Multi-node training
Traditional multi-node distributed training requires manual coordination—discovering node IPs, assigning ranks, configuring network communication, and setting up shared storage. Flow eliminates this complexity through automatic coordination.
Instead of managing infrastructure, you focus on your training code:
@app.function(
gpu="h100:8",
num_instances=4,
distributed_mode="auto"
)
def distributed_training():
# Flow automatically sets: RANK, LOCAL_RANK, WORLD_SIZE, MASTER_ADDR, MASTER_PORT
dist.init_process_group(backend="nccl")
# Your training code here...
Flow handles node discovery, rank assignment, environment setup, shared storage, and debugging tools. Here's how each piece works.
Automatic Coordination
Flow's rendezvous system eliminates manual node coordination. When you specify num_instances > 1
, Flow automatically handles node discovery, rank assignment, and environment setup.

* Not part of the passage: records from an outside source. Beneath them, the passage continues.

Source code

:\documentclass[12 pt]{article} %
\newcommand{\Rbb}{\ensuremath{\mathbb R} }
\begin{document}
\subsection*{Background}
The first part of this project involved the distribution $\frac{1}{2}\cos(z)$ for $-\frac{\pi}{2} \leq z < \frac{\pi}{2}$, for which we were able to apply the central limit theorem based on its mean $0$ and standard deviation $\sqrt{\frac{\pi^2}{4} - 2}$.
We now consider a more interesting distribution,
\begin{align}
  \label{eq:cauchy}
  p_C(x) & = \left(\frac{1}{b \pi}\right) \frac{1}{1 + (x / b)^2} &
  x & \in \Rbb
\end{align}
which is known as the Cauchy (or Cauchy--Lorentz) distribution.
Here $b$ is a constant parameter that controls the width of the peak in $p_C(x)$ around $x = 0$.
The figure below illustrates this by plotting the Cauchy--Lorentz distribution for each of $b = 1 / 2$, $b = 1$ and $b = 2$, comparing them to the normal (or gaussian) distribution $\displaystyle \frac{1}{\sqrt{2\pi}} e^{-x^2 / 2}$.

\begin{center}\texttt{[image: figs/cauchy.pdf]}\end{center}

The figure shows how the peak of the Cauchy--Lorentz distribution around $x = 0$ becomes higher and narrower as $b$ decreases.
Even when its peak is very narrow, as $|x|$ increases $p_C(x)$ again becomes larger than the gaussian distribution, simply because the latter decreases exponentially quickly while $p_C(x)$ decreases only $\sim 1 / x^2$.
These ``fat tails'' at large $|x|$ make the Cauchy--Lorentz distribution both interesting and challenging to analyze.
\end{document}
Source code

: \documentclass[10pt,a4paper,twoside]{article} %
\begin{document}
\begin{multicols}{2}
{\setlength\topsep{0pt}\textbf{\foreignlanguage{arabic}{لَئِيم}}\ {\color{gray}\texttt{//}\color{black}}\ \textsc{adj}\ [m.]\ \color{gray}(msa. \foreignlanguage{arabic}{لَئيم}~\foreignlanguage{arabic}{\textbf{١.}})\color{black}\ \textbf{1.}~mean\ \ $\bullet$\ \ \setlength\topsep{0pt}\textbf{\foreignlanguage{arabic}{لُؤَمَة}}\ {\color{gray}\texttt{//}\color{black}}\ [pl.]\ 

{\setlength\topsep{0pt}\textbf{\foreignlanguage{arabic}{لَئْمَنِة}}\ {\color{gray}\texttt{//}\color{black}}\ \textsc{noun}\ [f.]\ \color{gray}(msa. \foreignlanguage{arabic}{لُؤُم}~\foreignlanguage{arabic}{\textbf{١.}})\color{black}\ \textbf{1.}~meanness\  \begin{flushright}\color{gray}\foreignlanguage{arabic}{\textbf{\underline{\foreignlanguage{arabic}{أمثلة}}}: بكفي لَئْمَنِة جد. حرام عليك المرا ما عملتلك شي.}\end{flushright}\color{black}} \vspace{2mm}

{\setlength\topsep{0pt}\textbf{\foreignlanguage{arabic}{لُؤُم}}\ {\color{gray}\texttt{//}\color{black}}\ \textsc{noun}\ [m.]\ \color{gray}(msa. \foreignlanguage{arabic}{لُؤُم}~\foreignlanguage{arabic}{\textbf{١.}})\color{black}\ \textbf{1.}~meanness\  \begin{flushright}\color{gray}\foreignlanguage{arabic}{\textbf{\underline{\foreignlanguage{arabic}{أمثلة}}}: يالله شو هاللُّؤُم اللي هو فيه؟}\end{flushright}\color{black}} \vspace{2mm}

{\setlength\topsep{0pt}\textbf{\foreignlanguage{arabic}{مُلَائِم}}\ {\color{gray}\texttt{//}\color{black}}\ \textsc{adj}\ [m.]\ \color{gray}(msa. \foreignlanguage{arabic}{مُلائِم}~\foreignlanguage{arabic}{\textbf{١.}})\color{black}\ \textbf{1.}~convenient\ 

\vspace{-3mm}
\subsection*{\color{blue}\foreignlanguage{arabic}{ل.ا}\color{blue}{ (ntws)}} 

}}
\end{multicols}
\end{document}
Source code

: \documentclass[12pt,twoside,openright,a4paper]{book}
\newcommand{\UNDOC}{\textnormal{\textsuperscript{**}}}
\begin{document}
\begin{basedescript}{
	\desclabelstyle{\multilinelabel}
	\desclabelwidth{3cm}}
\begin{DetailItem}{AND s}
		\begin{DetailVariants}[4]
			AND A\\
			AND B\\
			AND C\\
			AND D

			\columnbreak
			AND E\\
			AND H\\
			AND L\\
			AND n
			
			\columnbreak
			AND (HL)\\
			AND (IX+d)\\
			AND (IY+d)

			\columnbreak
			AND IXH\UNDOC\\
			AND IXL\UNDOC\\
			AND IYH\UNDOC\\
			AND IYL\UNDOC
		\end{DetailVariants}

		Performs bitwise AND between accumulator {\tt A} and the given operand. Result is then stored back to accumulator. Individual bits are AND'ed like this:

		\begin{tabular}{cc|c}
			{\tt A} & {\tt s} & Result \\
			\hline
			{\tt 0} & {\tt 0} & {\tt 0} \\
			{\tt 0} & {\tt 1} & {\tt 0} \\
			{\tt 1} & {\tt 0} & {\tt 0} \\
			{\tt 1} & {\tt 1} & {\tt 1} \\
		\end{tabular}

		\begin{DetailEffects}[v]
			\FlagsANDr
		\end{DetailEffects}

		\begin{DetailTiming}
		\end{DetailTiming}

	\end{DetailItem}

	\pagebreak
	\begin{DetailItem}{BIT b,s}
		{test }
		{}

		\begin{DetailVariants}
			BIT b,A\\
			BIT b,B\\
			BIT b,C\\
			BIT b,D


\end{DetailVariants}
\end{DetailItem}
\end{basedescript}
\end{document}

From Single-Node to Multi-Node
Convert single-node training to multi-node by adding two parameters:
from flow import FlowApp
import torch
import torch.distributed as dist
from torch.nn.parallel import DistributedDataParallel as DDP
app = FlowApp()
@app.function(
gpu="h100:8",
num_instances=4, # Flow coordinates 4 nodes automatically
distributed_mode="auto", # Enable automatic rendezvous
image="nvcr.io/nvidia/pytorch:23.10-py3"
)
def distributed_training():
"""32-GPU distributed training with automatic coordination."""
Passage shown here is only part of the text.